Yemen unrest: Opposition rejects Gulf Arab proposal
Rallies are being held across Yemen to protest against a Gulf Arab initiative for President Ali Abdullah Saleh to step down in return for protection.
The proposal reportedly says Mr Saleh should transfer many of his powers to his vice president, but offers no time-frame for him to leave office.
Mr Saleh welcomed the Gulf Co-operation Council's (GCC) offer on Sunday.
But his opponents have rejected it, saying they want him to step down after 32 years in office.
More than 100 people have been killed since the start of the protests in late January, which were inspired by the successful uprisings that toppled long-time rulers in Tunisia and Egypt.
In addition to democratic and economic reforms, the protesters want to see legal action against Mr Saleh and his sons, who occupy key security and political posts.
Late on Sunday, Mr Saleh's office issued a statement saying that it welcomed the GCC initiative.
"[Mr Saleh] has no reservations about transferring power peacefully within the framework of the constitution," it said, echoing his previous remarks.
But he did not specify whether this meant leaving office when his term ends in 2013 or handing over power in January 2012, a date he had recently suggested.
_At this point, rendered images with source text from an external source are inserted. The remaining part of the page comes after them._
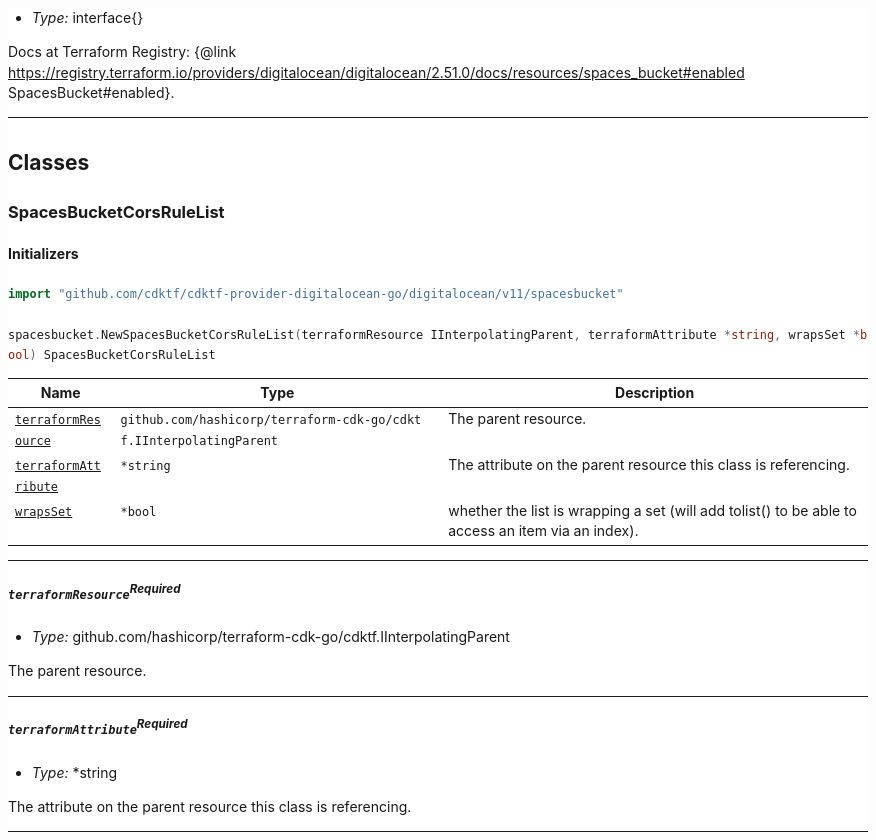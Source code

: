 - *Type:* interface{}

Docs at Terraform Registry: {@link https://registry.terraform.io/providers/digitalocean/digitalocean/2.51.0/docs/resources/spaces_bucket#enabled SpacesBucket#enabled}.

---

## Classes <a name="Classes" id="Classes"></a>

### SpacesBucketCorsRuleList <a name="SpacesBucketCorsRuleList" id="@cdktf/provider-digitalocean.spacesBucket.SpacesBucketCorsRuleList"></a>

#### Initializers <a name="Initializers" id="@cdktf/provider-digitalocean.spacesBucket.SpacesBucketCorsRuleList.Initializer"></a>

```go
import "github.com/cdktf/cdktf-provider-digitalocean-go/digitalocean/v11/spacesbucket"

spacesbucket.NewSpacesBucketCorsRuleList(terraformResource IInterpolatingParent, terraformAttribute *string, wrapsSet *bool) SpacesBucketCorsRuleList
```

| **Name** | **Type** | **Description** |
| --- | --- | --- |
| <code><a href="#@cdktf/provider-digitalocean.spacesBucket.SpacesBucketCorsRuleList.Initializer.parameter.terraformResource">terraformResource</a></code> | <code>github.com/hashicorp/terraform-cdk-go/cdktf.IInterpolatingParent</code> | The parent resource. |
| <code><a href="#@cdktf/provider-digitalocean.spacesBucket.SpacesBucketCorsRuleList.Initializer.parameter.terraformAttribute">terraformAttribute</a></code> | <code>*string</code> | The attribute on the parent resource this class is referencing. |
| <code><a href="#@cdktf/provider-digitalocean.spacesBucket.SpacesBucketCorsRuleList.Initializer.parameter.wrapsSet">wrapsSet</a></code> | <code>*bool</code> | whether the list is wrapping a set (will add tolist() to be able to access an item via an index). |

---

##### `terraformResource`<sup>Required</sup> <a name="terraformResource" id="@cdktf/provider-digitalocean.spacesBucket.SpacesBucketCorsRuleList.Initializer.parameter.terraformResource"></a>

- *Type:* github.com/hashicorp/terraform-cdk-go/cdktf.IInterpolatingParent

The parent resource.

---

##### `terraformAttribute`<sup>Required</sup> <a name="terraformAttribute" id="@cdktf/provider-digitalocean.spacesBucket.SpacesBucketCorsRuleList.Initializer.parameter.terraformAttribute"></a>

- *Type:* *string

The attribute on the parent resource this class is referencing.

---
The opposition wants him to step down now.
Protesters in Sanaa's University Square - now dubbed Change Square - where thousands have been camping out for weeks now, say they are disappointed by the Arab Gulf proposal.
Thousands also filled the streets of Taiz, Aden, Hudaida, Ibb and the south-eastern province of Hadramaut on Monday to protest against the GCC plan, which asks the president to hand over power, but doesn't clearly call for his resignation.
The draft also offers Mr Saleh protection for prosecution for him and his family for crimes the opposition alleges he committed during his 32 year leadership.
His opponents say the proposal protects the interests of the president and "goes against the will of the Yemeni people".
The question is where does Yemen go from here, with protests and violence steadily escalating, says the BBC correspondent in Sanaa, who we are not naming for safety reasons.
Some say the proposal could still provide a framework for negotiation but others worry that it could lift the pressure, making President Saleh even more reluctant to leave, our correspondent says.
Even before the mass protests, Mr Saleh was struggling to quell a separatist rebellion in the south and a Shia Muslim insurgency in the north - violence that has analysts fear could give the Arabian Peninsula branch of al-Qaeda more room to operate.